The Digital Life

The Digital Life


Prototyping

June 04, 2015

Jon: Welcome to episode 106 of The Digital Life. A show about our adventures in the world of design and technology. I'm your host, Jon Follett, and with me is founder, and co-host, Dirk Knemeyer.

Dirk: Hey, Jon. Good to be here.

Jon: I thought for our podcast today, we could chat a little bit about one of my favorite aspects of the software design process, which of course is the prototyping portion of that. I've noticed, nothing scientific here of course, but I've noticed that I'm hearing a lot more about software prototyping now. It's almost as if it's in vogue, in terms of being a technique that people are reasonably interested in incorporating into their user experience design process. You hear about people talking about it at conferences. There's a million different tools it seems like to prototype now. Very different from when I started in digital design. There are now numerous ways to prototype, even if you're not really a very skilled coder. You've got Axure, InVision, and iRise, and all sorts of HTML, CSS, and JavaScript frameworks. Not to mention, folks can use presentation software like Keynote or PowerPoint to do it. It really seems in the software design industry, we've reached some kind of general consensus that prototyping is the way to go, and we're entering this software prototyping renaissance. At least that's the way it looks to me.

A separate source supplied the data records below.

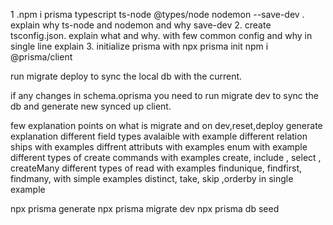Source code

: 1 .npm i prisma typescript ts-node @types/node nodemon --save-dev . explain why ts-node and nodemon and why save-dev
2. create tsconfig.json. explain what and why. with few common config and why in single line explain
3. initialize prisma with npx prisma init 
npm i @prisma/client

run migrate deploy to sync the local db with the current.

if any changes in schema.oprisma you need to run migrate dev to sync the db and generate new synced up client.

few explanation points on what is migrate and on dev,reset,deploy
generate explanation
different field types avalaible with example
different  relation ships with examples
diffrent attributs with examples
enum with example
different types of create commands with examples
create, include , select , createMany
different types of read with examples
findunique, findfirst, findmany, with simple examples
distinct, take, skip ,orderby in single example 

npx prisma generate
npx prisma migrate dev
npx prisma db seed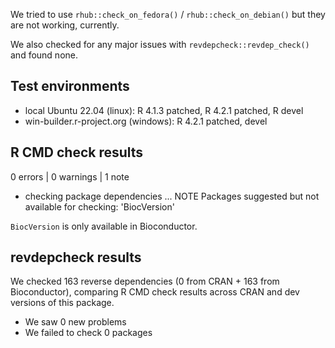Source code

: We tried to use `rhub::check_on_fedora()` / `rhub::check_on_debian()` but they
are not working, currently.

We also checked for any major issues with `revdepcheck::revdep_check()` and
found none.

## Test environments
* local Ubuntu 22.04 (linux): R 4.1.3 patched, R 4.2.1 patched, R devel 
* win-builder.r-project.org (windows): R 4.2.1 patched, devel

## R CMD check results

0 errors | 0 warnings | 1 note

* checking package dependencies ... NOTE
Packages suggested but not available for checking:
  'BiocVersion'

`BiocVersion` is only available in Bioconductor.

## revdepcheck results

We checked 163 reverse dependencies (0 from CRAN + 163 from Bioconductor),
comparing R CMD check results across CRAN and dev versions of this package.

 * We saw 0 new problems
 * We failed to check 0 packages
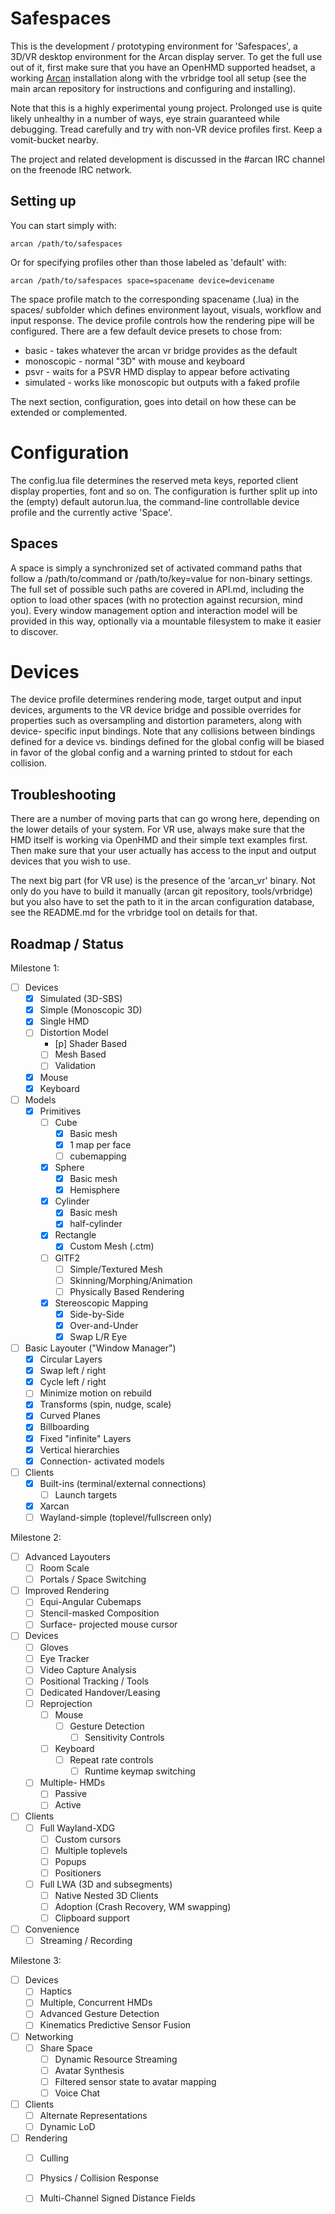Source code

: # Safespaces

This is the development / prototyping environment for 'Safespaces', a 3D/VR
desktop environment for the Arcan display server. To get the full use out of
it, first make sure that you have an OpenHMD supported headset, a working
[Arcan](https://github.com/letoram/arcan) installation along with the vrbridge
tool all setup (see the main arcan repository for instructions and configuring
and installing).

Note that this is a highly experimental young project. Prolonged use is quite
likely unhealthy in a number of ways, eye strain guaranteed while debugging.
Tread carefully and try with non-VR device profiles first. Keep a vomit-bucket
nearby.

The project and related development is discussed in the #arcan IRC channel on
the freenode IRC network.

## Setting up

You can start simply with:

    arcan /path/to/safespaces

Or for specifying profiles other than those labeled as 'default' with:

    arcan /path/to/safespaces space=spacename device=devicename

The space profile match to the corresponding spacename (.lua) in the spaces/
subfolder which defines environment layout, visuals, workflow and input
response. The device profile controls how the rendering pipe will be
configured. There are a few default device presets to chose from:

* basic - takes whatever the arcan vr bridge provides as the default
* monoscopic - normal "3D" with mouse and keyboard
* psvr - waits for a PSVR HMD display to appear before activating
* simulated - works like monoscopic but outputs with a faked profile

The next section, configuration, goes into detail on how these can be extended
or complemented.

# Configuration

The config.lua file determines the reserved meta keys, reported client display
properties, font and so on. The configuration is further split up into the
(empty) default autorun.lua, the command-line controllable device profile and
the currently active 'Space'.

## Spaces

A space is simply a synchronized set of activated command paths that follow a
/path/to/command or /path/to/key=value for non-binary settings.  The full set
of possible such paths are covered in API.md, including the option to load
other spaces (with no protection against recursion, mind you). Every window
management option and interaction model will be provided in this way,
optionally via a mountable filesystem to make it easier to discover.

# Devices

The device profile determines rendering mode, target output and input devices,
arguments to the VR device bridge and possible overrides for properties such
as oversampling and distortion parameters, along with device- specific input
bindings. Note that any collisions between bindings defined for a device vs.
bindings defined for the global config will be biased in favor of the global
config and a warning printed to stdout for each collision.

## Troubleshooting

There are a number of moving parts that can go wrong here, depending on the
lower details of your system. For VR use, always make sure that the HMD itself
is working via OpenHMD and their simple text examples first. Then make sure
that your user actually has access to the input and output devices that you
wish to use.

The next big part (for VR use) is the presence of the 'arcan\_vr' binary. Not
only do you have to build it manually (arcan git repository, tools/vrbridge)
but you also have to set the path to it in the arcan configuration database,
see the README.md for the vrbridge tool on details for that.

## Roadmap / Status

Milestone 1:

- [ ] Devices
  - [x] Simulated (3D-SBS)
  - [x] Simple (Monoscopic 3D)
  - [x] Single HMD
  - [ ] Distortion Model
    - [p] Shader Based
    - [ ] Mesh Based
    - [ ] Validation
  - [x] Mouse
  - [x] Keyboard

- [ ] Models
  - [x] Primitives
    - [ ] Cube
      - [x] Basic mesh
      - [x] 1 map per face
      - [ ] cubemapping
    - [x] Sphere
      - [x] Basic mesh
      - [x] Hemisphere
    - [x] Cylinder
      - [x] Basic mesh
      - [x] half-cylinder
    - [x] Rectangle
		- [x] Custom Mesh (.ctm)
    - [ ] GlTF2
      - [ ] Simple/Textured Mesh
      - [ ] Skinning/Morphing/Animation
      - [ ] Physically Based Rendering
    - [x] Stereoscopic Mapping
      - [x] Side-by-Side
      - [x] Over-and-Under
      - [x] Swap L/R Eye

- [ ] Basic Layouter ("Window Manager")
  - [x] Circular Layers
  - [x] Swap left / right
  - [x] Cycle left / right
  - [ ] Minimize motion on rebuild
  - [x] Transforms (spin, nudge, scale)
  - [x] Curved Planes
  - [x] Billboarding
  - [x] Fixed "infinite" Layers
  - [x] Vertical hierarchies
  - [x] Connection- activated models

- [ ] Clients
  - [x] Built-ins (terminal/external connections)
	- [ ] Launch targets
  - [x] Xarcan
  - [ ] Wayland-simple (toplevel/fullscreen only)

Milestone 2:

- [ ] Advanced Layouters
  - [ ] Room Scale
  - [ ] Portals / Space Switching

- [ ] Improved Rendering
  - [ ] Equi-Angular Cubemaps
  - [ ] Stencil-masked Composition
  - [ ] Surface- projected mouse cursor

- [ ] Devices
  - [ ] Gloves
  - [ ] Eye Tracker
  - [ ] Video Capture Analysis
  - [ ] Positional Tracking / Tools
  - [ ] Dedicated Handover/Leasing
  - [ ] Reprojection
	- [ ] Mouse
	  - [ ] Gesture Detection
		- [ ] Sensitivity Controls
	- [ ] Keyboard
	  - [ ] Repeat rate controls
		- [ ] Runtime keymap switching
  - [ ] Multiple- HMDs
    - [ ] Passive
    - [ ] Active

- [ ] Clients
  - [ ] Full Wayland-XDG
    - [ ] Custom cursors
    - [ ] Multiple toplevels
    - [ ] Popups
    - [ ] Positioners
  - [ ] Full LWA (3D and subsegments)
    - [ ] Native Nested 3D Clients
    - [ ] Adoption (Crash Recovery, WM swapping)
    - [ ] Clipboard support

- [ ] Convenience
  - [ ] Streaming / Recording

Milestone 3:

- [ ] Devices
  - [ ] Haptics
  - [ ] Multiple, Concurrent HMDs
  - [ ] Advanced Gesture Detection
  - [ ] Kinematics Predictive Sensor Fusion

- [ ] Networking
  - [ ] Share Space
	- [ ] Dynamic Resource Streaming
	- [ ] Avatar Synthesis
	- [ ] Filtered sensor state to avatar mapping
	- [ ] Voice Chat

- [ ] Clients
  - [ ] Alternate Representations
  - [ ] Dynamic LoD

- [ ] Rendering
  - [ ] Culling
  - [ ] Physics / Collision Response
  - [ ] Multi-Channel Signed Distance Fields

I also remember that was not always so much the case. I wanted to talk with you about that today a little bit. Dirk, when you started down the design path, more than a decade ago, how was prototyping looked at at that point, and how has it evolved since?

Dirk: At that point, when we started Invo in 2004, and I had been doing digital design a couple of years before that as well, but just to focus on Invo, when we started the company, design firms were not doing digital prototyping. I'm sure there's probably a couple that I've never heard of, but for the most part, nobody was doing it. There still were certainly prototypes being made, but those prototypes were non-digital, whether it be things like paper prototyping, very low fidelity, or wireframes, God forbid, or screen mock-ups. Those are all prototypes as well, but the key is, they're not digital. They're not interactive prototypes. They might be made to be interactive in kludgy ways, but they don't get anywhere near approximating what the real use of the software would be. One of the ways in which we really innovated at Invo, was in digital prototypes being an expected, even mandatory, part of our process. While we were explicitly a design firm, and not an engineering firm, we had a similar number of engineers on staff as designers. Now, it's more common, but at the time was really unheard of.

That's always been core to our process. We philosophically believe, based on a lot of years of experience, and frankly, a lot of Andre's experience, Andre, one of the other original founders of Invo, who started the design team at Adobe and designed the Creative Suite, that to really design great software, you need to have kinetic digital prototypes that can give the designers, the product people, the engineers more robust feedback to how that software is actually going to be used, and perform. Today, that is a much more common practice. You still have design firms, and design teams without programmers, but at least for people who are claiming to design digital things, I think that's much more the exception, than the rule, which is remarkably different from 11 years ago.

Jon: We've seen that user experience has become more of a term that people recognize now. The industry has been accepted as part of the experience of putting together the right kinds of software. As the amount of software has increased, we've got all these mobile devices, additionally, UX has been raised up to be something more important than it was. Do you think these were contributing factors to prototyping gaining acceptance as well?